IF 4 2区 化学 Q1 BIOCHEMICAL RESEARCH METHODS Pub Date : 2024-11-20 Epub Date: 2024-10-30 DOI: 10.1021/acs.bioconjchem.4c00383
Shuzhang Liu, Peng Zou

Fluorescent voltage indicators enable the optical recording of electrophysiology across large cell populations with subcellular resolution; however, their application is often constrained by a limited photon budget. To address this limitation, advanced bioconjugation methods have been employed to site-specifically attach bright and photostable organic dyes to cell-specific protein scaffolds in live cells. The resulting chemigenetic hybrid voltage indicators enable sustained monitoring of voltage fluctuations with an exceptional signal-to-noise ratio, both in vitro and in vivo.

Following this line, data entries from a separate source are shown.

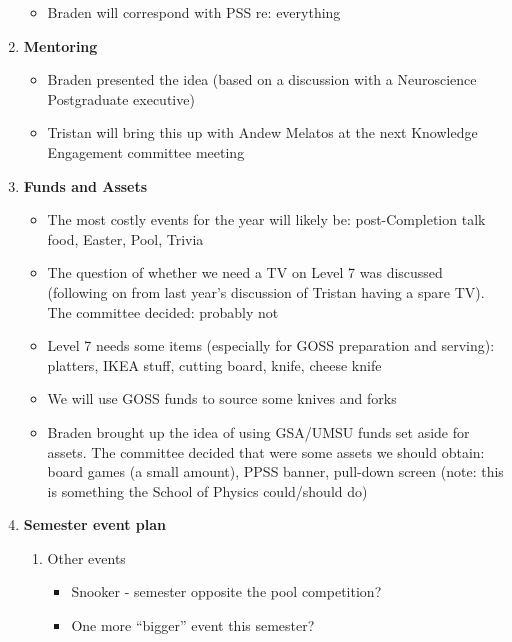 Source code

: \documentclass[a4paper,12pt]{article}
\newcommand{\itemi}[1]{\bf\large #1}
\begin{document}
\begin{enumerate}
\begin{itemize}
\item Braden will correspond with PSS re: everything

\end{itemize}

\item {\itemi Mentoring}
\begin{itemize}
\item Braden presented the idea (based on a discussion with a Neuroscience Postgraduate executive)

\item Tristan will bring this up with Andew Melatos at the next Knowledge Engagement committee meeting
\end{itemize}

\item {\itemi Funds and Assets}
\begin{itemize}
\item The most costly events for the year will likely be: post-Completion talk food, Easter, Pool, Trivia

\item The question of whether we need a TV on Level 7 was discussed (following on from last year's discussion of Tristan having a spare TV). The committee decided: probably not

\item Level 7 needs some items (especially for GOSS preparation and serving): platters, IKEA stuff, cutting board, knife, cheese knife

\item We will use GOSS funds to source some knives and forks

\item Braden brought up the idea of using GSA/UMSU funds set aside for assets. The committee decided that were some assets we should obtain: board games (a small amount), PPSS banner, pull-down screen (note: this is something the School of Physics could/should do)
\end{itemize}

\item {\itemi Semester event plan}
	\begin{enumerate}
	\item Other events
	\begin{itemize}
	\item Snooker - semester opposite the pool competition?
	
	\item One more ``bigger'' event this semester?
	

\end{itemize}
\end{enumerate}
\end{enumerate}
\end{document}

This Viewpoint discusses recent advancements in the development of these indicators through bioconjugation chemistry.

荧光电压指示器能够以亚细胞分辨率光学记录大量细胞群的电生理学;然而,它们的应用往往受限于有限的光子预算。为了解决这一限制,我们采用了先进的生物共轭方法,在活细胞中将明亮、光稳定的有机染料特异性地连接到细胞特异性蛋白质支架上。由此产生的化学遗传混合电压指示器能在体外和体内以优异的信噪比持续监测电压波动。本视点讨论了通过生物共轭化学开发这些指示剂的最新进展。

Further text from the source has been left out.